China Daily

A second chance to realize the importance of first aid

- Erik Nilsson Contact the writer at erik_nilsson@chinadaily.com.cn

My wife shouted my name and pointed at the boy flailing in — and increasing­ly under — the water beneath the waterfall in Laos.

I immediatel­y understood and swam over to him.

It was too deep for me to touch the bottom, but I was still able to hoist him above the surface. My wife left our 3-year-old in the shallows near the bank and also helped lift and steer the child, who seemed to be around 6 years old, onto the shore. His face was twisted in fear. He was sputtering and bawling, but managed to choke out a few words.

That’s when we realized he was Chinese.

His family had apparently also used the Spring Festival holiday to travel to Luang Prabang.

So, we started comforting him in his mother tongue and scanning the area for his parents.

I never saw them.

But, soon, his elder brother, who seemed around 10, arrived at the scene.

Big bro seemed unfazed.

His younger sibling was still too shaken up to explain what had happened.

We waited with them for some time until the boy had calmed down.

We asked him where his parents were. He pointed to the crowded shore.

Eventually, we gave up searching for them.
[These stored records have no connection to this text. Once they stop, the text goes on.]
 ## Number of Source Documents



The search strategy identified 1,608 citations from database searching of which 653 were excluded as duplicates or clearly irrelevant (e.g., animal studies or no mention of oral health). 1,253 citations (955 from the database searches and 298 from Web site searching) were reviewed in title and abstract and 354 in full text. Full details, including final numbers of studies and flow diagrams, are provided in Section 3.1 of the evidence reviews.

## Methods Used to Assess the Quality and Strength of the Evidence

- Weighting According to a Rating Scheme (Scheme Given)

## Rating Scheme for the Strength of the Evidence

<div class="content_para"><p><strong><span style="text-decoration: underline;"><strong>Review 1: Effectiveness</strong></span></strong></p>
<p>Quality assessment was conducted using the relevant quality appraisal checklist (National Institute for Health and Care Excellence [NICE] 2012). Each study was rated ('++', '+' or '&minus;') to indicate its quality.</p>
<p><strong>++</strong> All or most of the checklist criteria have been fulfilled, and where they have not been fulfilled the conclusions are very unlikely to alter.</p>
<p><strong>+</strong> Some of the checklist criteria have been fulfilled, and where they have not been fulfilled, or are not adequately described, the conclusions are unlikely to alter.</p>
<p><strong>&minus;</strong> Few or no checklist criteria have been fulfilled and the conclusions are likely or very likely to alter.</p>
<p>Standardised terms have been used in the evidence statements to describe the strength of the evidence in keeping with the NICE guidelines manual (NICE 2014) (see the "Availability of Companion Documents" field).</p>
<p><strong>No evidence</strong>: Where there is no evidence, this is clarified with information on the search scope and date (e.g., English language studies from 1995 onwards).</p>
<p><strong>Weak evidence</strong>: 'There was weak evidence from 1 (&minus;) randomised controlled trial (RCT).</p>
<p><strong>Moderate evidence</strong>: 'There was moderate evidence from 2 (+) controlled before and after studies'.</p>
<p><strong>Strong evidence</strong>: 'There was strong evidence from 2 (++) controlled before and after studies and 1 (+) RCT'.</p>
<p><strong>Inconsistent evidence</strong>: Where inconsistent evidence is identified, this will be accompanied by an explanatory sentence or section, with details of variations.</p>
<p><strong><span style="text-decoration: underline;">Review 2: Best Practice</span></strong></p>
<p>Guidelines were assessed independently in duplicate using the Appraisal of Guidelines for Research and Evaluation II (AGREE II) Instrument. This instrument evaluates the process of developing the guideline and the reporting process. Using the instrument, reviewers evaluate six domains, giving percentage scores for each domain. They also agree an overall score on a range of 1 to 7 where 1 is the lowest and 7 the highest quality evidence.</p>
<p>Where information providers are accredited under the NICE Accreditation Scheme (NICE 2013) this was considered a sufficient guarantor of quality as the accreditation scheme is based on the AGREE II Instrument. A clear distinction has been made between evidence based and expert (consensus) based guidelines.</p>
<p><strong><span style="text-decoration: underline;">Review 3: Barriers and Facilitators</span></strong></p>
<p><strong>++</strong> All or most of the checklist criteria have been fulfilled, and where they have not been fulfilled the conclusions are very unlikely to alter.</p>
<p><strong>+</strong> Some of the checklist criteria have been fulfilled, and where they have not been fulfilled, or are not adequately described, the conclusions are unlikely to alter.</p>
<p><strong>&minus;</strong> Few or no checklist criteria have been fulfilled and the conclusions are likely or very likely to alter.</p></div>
We agreed it was extremely unlikely the little guy would attempt another swim, either way.

But we kept an eye on him, nonetheles­s.

It wasn’t until later that evening that the gravity of what had happened set in.

Among many thoughts came a realizatio­n I’d had before but had failed to act upon — I need to learn first aid.

My wife — who’d worked as a lifeguard in high school and college, which is likely why she noticed the drowning boy when nobody else did — agreed to teach me.

It was the second time in recent years it may have proved useful.

My father and I watched a man die on a train from Jiangsu province’s Wuxi to Beijing.

He suddenly tumbled from his seat, convulsed in the aisle and then stopped moving at all.

I remember people yelling, asking if anyone knew first aid.

A call went over the speakers, asking if any medical profession­als were aboard — something I’d previously believed to merely be a Hollywood trope.

And eventually, someone trained in lifesaving techniques arrived from another car.

The man seemed to have passed away quite some time before we arrived at the next station, where emergency responders whisked him off on a stretcher.

I sometimes wonder if things may have been different if someone were able to respond sooner. Someone in his car. Someone like me.

I resolved to learn first aid that day. And then I never did.

It takes about four hours to complete the training.

But as the incident at the waterfall, on the train and other places show — my wife and I saw a motorcycli­st get hit by a car in Shandong province and a man have a fatal heart attack during a canopy walk in Malaysia — life can change and even end in seconds.

And as I’ve learned from our own family’s health emergencie­s, snarled traffic in such cities as Beijing can mean it takes first responders quite some time to arrive on the scene and long rides to hospitals.

The boy at the waterfall didn’t need first aid — just rescue.

But it was my wife’s training that made that possible.

If he had needed first aid, she would have been able to deliver it. But I wouldn’t.

And anything can happen — at any time. And sometimes, some things are a matter of life and death.